Starting with the opening line of the material, restate every line word for word, and end on the line containing "0 & 1 & 0 & 0 & 0 & 0 & 0 \\".

**Provided data:**
-- Opening Marker --

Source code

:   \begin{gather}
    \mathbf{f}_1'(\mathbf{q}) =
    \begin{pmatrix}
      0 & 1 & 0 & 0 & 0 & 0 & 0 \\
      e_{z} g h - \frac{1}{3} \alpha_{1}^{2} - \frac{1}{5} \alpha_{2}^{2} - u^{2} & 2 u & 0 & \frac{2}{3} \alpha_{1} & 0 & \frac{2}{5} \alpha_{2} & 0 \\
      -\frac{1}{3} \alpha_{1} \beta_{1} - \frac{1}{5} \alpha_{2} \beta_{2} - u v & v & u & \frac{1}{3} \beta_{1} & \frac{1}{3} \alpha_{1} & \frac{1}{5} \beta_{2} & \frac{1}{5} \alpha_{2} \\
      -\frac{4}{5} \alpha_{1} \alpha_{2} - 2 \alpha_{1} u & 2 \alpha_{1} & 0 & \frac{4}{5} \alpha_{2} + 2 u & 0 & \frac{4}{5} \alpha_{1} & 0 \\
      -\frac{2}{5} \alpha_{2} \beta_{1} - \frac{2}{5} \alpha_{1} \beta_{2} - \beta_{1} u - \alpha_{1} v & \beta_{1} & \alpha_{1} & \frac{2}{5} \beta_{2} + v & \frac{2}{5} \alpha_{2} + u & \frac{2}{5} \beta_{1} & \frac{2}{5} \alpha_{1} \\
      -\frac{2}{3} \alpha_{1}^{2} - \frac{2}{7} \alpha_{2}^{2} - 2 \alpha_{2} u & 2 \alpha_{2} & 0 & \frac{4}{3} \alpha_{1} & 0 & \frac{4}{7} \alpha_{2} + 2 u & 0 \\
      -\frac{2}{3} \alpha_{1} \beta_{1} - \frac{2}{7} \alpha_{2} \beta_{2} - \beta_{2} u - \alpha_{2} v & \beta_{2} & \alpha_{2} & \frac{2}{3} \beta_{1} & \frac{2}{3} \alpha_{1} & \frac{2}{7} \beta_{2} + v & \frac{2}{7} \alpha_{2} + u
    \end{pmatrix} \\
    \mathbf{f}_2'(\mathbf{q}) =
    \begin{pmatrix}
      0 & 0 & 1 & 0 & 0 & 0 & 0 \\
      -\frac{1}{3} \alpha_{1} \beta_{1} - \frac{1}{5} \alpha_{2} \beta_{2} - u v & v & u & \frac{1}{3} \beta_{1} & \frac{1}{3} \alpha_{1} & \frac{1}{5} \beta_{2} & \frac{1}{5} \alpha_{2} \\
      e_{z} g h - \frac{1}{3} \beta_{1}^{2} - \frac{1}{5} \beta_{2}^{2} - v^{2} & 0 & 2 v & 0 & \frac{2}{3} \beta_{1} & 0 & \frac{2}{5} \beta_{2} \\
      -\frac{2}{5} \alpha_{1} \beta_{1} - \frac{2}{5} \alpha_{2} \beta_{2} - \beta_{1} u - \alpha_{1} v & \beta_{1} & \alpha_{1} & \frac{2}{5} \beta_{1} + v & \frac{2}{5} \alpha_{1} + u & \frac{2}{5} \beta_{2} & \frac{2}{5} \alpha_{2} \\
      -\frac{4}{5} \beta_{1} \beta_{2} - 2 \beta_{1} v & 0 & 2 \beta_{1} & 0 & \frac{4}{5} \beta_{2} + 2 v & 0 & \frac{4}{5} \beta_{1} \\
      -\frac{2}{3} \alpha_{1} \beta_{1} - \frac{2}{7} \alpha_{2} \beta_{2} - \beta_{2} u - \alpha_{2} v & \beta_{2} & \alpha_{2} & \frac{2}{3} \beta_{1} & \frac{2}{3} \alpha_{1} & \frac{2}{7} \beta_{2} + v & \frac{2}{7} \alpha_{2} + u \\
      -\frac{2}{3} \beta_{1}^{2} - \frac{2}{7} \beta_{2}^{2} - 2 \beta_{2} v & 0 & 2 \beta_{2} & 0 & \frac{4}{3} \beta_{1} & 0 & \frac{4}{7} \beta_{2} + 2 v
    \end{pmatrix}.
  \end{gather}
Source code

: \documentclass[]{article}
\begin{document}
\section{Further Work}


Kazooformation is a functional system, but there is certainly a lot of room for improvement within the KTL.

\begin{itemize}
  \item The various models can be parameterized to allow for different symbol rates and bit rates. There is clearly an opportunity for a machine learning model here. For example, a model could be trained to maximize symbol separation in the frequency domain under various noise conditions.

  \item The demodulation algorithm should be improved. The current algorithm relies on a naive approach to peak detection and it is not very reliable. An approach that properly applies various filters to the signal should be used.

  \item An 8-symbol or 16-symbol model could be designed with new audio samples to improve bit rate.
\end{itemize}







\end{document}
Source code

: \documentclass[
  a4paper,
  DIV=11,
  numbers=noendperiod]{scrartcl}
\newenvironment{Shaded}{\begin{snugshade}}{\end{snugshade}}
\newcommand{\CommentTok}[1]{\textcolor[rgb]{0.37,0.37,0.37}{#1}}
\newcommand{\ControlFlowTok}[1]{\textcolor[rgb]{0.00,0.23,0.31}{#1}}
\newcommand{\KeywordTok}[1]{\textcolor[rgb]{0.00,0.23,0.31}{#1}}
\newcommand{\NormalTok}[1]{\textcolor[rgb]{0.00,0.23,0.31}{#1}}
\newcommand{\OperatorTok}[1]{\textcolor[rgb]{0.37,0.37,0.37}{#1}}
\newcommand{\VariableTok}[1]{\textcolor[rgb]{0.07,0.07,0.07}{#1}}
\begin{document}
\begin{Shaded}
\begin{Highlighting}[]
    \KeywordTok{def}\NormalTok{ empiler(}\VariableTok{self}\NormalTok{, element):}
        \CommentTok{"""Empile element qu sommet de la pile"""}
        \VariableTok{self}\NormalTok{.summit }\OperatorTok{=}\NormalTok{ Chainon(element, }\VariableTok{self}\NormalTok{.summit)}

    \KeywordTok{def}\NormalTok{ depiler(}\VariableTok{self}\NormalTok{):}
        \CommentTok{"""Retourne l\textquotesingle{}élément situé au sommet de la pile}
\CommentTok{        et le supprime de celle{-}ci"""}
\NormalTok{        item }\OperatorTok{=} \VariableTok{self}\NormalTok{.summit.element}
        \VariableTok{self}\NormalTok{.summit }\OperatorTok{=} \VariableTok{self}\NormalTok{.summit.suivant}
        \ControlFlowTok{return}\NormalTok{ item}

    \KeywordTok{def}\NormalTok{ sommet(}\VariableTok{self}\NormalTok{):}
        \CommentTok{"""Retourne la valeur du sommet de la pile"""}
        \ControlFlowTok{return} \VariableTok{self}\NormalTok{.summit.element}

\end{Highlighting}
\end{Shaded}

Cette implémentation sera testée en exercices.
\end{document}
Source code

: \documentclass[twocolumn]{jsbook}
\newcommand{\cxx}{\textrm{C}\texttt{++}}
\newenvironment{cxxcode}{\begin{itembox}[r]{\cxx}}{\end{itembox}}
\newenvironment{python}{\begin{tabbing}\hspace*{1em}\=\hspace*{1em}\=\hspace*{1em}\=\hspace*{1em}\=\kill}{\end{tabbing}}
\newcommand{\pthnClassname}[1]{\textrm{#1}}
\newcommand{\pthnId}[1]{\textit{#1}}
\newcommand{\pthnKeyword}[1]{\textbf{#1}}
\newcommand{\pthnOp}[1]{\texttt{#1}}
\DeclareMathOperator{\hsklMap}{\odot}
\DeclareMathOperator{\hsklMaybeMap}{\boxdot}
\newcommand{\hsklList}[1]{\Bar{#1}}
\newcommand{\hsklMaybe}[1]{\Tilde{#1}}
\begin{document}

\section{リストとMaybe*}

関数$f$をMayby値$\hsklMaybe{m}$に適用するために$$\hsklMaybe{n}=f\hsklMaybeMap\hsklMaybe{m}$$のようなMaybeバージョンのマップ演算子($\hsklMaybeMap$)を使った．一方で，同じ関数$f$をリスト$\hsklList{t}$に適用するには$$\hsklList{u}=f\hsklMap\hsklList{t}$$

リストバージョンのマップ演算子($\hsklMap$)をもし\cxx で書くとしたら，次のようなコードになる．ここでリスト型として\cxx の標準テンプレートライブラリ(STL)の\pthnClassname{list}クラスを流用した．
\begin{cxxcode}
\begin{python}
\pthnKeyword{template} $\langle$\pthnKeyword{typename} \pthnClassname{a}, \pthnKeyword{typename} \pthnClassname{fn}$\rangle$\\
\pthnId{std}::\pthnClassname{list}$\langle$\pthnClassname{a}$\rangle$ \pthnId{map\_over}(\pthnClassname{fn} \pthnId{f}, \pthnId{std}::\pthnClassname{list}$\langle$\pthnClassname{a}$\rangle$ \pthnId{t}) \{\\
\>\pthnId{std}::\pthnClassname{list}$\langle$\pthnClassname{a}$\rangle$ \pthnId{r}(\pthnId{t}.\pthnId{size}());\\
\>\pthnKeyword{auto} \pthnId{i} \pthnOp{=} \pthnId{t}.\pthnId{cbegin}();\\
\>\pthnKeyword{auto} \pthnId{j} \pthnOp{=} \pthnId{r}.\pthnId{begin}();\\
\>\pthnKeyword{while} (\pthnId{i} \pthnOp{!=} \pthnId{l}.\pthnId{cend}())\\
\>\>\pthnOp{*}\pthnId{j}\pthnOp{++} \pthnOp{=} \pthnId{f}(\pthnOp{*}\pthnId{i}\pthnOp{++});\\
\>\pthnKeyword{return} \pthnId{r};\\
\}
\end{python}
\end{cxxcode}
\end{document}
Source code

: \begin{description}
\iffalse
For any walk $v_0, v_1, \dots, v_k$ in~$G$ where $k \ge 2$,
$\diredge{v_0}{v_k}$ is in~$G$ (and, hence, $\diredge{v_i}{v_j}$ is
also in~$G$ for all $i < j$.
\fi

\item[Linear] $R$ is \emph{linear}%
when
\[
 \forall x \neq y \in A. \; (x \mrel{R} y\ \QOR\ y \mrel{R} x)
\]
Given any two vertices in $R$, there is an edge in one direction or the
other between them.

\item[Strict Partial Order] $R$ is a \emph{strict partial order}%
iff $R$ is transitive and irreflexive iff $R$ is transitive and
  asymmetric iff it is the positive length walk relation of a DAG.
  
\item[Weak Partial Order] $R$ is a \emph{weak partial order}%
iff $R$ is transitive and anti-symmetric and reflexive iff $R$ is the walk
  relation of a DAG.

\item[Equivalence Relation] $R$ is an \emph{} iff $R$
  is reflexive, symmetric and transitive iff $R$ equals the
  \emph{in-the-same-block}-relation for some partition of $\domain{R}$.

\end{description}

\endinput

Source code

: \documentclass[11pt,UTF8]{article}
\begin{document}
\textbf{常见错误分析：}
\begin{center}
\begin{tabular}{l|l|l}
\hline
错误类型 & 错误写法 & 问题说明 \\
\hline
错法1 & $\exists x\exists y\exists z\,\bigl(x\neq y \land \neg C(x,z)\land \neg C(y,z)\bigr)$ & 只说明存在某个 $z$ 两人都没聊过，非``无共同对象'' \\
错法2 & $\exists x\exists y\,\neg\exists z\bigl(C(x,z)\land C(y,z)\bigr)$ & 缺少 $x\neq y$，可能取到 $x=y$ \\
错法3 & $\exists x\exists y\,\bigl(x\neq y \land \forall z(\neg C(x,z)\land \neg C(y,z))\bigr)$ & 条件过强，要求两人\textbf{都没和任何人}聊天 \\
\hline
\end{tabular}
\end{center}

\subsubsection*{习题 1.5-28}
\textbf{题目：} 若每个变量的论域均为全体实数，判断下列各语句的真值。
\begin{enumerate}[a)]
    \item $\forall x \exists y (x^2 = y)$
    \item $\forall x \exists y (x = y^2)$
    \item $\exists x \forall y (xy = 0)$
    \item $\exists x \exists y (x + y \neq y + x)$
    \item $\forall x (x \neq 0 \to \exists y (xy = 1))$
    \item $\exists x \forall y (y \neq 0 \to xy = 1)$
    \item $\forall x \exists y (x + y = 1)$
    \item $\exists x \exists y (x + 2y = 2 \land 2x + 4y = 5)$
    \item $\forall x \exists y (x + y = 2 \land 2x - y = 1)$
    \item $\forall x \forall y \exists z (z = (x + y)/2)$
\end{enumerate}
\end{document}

-- Closing Marker --

**Exercise answer:**
Source code

:   \begin{gather}
    \mathbf{f}_1'(\mathbf{q}) =
    \begin{pmatrix}
      0 & 1 & 0 & 0 & 0 & 0 & 0 \\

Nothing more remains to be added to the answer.